Supplied information>
=== Section Start ===
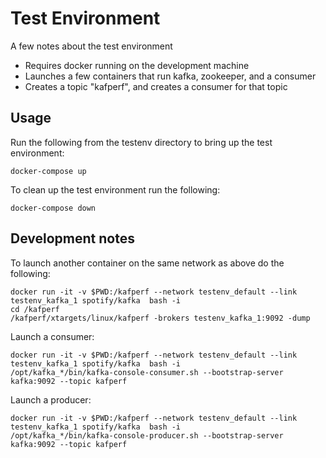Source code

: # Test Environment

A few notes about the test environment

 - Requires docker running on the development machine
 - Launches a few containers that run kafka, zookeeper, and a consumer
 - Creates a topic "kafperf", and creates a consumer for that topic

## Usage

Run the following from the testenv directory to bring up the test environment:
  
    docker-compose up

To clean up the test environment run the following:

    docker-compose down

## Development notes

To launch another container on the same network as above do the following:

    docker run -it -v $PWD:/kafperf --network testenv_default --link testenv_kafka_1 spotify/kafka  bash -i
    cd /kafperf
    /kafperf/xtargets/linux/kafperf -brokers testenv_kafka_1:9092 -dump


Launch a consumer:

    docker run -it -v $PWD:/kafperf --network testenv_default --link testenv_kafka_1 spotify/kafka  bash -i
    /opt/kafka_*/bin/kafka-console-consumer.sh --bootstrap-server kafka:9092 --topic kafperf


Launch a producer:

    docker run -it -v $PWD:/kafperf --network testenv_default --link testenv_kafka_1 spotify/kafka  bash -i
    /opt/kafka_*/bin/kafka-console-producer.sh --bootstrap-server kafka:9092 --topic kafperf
=== Section End ===
=== Section Start ===
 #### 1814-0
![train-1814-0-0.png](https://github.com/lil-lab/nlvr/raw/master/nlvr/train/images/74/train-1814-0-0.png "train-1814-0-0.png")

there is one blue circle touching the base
=== Section End ===
=== Section Start ===
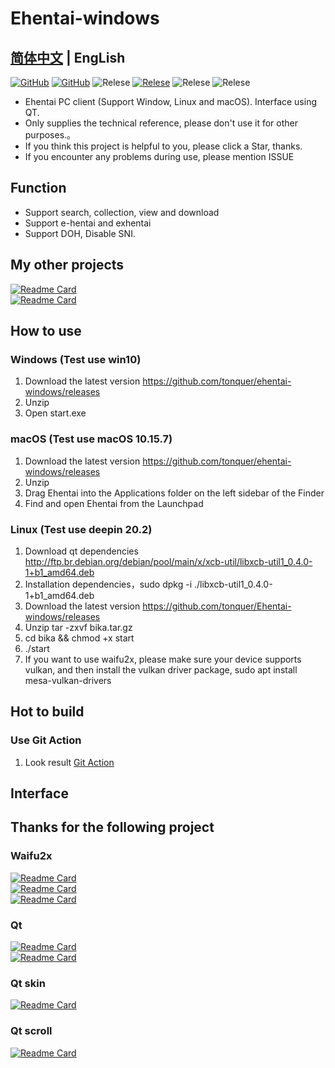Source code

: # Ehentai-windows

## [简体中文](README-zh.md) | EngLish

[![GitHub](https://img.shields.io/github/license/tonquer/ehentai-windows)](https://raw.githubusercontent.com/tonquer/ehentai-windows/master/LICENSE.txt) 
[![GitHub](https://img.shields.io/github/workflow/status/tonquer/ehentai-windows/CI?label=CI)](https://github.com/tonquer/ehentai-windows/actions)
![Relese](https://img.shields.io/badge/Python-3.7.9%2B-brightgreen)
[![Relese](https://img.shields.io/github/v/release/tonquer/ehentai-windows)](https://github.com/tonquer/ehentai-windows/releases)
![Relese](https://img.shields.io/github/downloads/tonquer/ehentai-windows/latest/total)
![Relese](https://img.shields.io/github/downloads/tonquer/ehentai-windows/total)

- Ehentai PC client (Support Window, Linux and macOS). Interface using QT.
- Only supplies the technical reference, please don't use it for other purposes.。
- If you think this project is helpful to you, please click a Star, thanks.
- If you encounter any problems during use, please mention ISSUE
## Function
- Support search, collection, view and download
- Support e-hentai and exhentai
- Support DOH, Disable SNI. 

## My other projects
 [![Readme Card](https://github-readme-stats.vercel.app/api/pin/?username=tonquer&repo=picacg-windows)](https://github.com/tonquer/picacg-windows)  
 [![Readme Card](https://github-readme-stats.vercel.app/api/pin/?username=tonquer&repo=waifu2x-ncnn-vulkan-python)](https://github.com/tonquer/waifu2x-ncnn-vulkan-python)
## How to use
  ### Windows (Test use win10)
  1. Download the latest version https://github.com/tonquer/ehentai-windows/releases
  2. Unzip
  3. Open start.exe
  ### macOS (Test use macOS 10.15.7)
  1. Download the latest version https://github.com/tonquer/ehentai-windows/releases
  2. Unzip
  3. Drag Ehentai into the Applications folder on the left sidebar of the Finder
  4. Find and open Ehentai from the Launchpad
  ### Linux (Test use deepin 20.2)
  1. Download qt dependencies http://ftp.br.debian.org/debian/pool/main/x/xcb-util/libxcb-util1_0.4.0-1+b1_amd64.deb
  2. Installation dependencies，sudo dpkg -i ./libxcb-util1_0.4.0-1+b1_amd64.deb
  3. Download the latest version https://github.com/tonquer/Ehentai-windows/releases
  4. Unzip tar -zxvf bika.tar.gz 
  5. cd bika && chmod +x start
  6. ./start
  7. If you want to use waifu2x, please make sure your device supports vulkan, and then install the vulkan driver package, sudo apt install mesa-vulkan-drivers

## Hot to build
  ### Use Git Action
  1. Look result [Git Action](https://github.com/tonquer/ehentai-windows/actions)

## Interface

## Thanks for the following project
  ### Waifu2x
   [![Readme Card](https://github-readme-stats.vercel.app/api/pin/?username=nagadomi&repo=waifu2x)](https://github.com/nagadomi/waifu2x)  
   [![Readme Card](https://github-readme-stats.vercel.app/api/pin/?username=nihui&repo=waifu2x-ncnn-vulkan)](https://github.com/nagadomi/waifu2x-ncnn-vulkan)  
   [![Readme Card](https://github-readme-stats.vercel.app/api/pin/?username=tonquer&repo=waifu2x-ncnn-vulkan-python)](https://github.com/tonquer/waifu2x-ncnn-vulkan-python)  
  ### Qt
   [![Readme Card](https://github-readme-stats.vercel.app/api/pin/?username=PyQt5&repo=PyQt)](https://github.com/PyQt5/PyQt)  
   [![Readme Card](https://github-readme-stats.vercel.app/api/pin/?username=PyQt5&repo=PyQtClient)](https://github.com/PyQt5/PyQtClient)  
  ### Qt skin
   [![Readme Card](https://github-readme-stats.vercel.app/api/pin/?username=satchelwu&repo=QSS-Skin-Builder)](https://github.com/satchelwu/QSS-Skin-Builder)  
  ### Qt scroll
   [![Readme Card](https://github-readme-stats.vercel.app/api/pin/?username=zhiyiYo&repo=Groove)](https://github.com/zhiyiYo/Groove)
=== Section End ===
Across the entries above, tally the lines that contain the string "repo" and give that figure alone.

Exercise output> 9